● **Data extracts**:
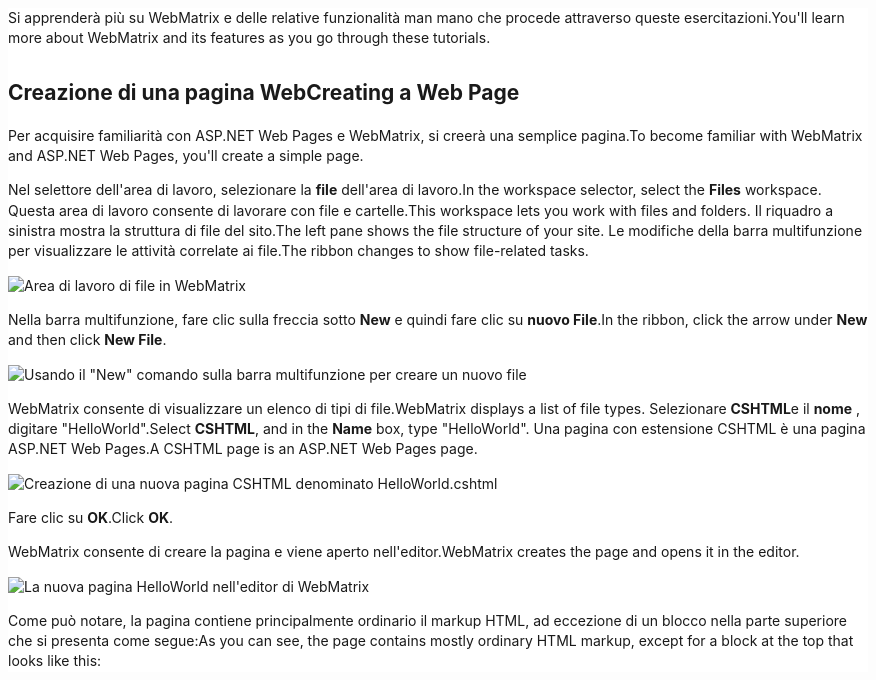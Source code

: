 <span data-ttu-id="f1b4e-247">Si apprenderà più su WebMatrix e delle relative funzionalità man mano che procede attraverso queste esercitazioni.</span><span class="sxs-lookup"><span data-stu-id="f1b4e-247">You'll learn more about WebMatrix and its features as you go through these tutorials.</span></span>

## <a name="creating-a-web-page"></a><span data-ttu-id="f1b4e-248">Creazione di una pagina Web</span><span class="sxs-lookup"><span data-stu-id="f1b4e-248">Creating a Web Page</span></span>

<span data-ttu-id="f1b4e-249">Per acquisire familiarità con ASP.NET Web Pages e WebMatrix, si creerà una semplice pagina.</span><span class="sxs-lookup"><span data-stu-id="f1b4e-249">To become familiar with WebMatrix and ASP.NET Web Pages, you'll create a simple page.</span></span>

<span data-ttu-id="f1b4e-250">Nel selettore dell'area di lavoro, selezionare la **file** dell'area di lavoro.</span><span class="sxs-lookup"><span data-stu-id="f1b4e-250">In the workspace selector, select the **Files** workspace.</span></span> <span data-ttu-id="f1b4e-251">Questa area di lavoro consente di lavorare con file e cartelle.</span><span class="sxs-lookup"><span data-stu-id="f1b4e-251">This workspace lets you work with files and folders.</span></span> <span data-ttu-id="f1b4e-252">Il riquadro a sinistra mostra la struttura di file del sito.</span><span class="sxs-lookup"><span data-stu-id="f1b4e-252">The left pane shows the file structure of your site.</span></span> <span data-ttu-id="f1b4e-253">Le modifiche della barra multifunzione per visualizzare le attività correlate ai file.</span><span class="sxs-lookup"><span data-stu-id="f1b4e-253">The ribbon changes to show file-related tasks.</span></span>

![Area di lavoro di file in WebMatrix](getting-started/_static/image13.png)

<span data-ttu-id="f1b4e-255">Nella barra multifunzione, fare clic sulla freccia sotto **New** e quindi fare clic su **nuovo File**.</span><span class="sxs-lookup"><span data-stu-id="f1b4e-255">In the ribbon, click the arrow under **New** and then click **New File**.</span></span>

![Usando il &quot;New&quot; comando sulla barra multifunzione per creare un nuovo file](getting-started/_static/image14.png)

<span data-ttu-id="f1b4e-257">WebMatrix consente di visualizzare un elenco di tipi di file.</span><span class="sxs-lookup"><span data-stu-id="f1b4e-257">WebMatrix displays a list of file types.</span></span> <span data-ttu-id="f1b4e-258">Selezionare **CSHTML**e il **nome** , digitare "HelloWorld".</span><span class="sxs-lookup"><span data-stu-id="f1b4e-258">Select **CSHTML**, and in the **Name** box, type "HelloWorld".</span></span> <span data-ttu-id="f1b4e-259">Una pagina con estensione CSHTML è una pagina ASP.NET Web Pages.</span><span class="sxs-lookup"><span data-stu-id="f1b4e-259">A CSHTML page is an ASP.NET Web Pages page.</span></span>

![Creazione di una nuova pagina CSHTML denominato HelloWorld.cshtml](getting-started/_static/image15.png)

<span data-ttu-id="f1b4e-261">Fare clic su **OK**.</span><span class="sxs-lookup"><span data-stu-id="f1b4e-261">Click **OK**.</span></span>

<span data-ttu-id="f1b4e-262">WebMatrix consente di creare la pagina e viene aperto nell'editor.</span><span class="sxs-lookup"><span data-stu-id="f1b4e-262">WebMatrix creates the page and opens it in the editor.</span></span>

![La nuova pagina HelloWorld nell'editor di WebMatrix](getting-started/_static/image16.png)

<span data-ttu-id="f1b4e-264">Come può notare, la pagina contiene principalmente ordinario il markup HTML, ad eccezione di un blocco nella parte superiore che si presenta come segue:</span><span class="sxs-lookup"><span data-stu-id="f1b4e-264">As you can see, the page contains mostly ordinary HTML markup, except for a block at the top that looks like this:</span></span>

● **Activity**: Show the lines of the data that hold the word "getting".

● **Result of this exercise**:
![Area di lavoro di file in WebMatrix](getting-started/_static/image13.png)
![Usando il &quot;New&quot; comando sulla barra multifunzione per creare un nuovo file](getting-started/_static/image14.png)
![Creazione di una nuova pagina CSHTML denominato HelloWorld.cshtml](getting-started/_static/image15.png)
![La nuova pagina HelloWorld nell'editor di WebMatrix](getting-started/_static/image16.png)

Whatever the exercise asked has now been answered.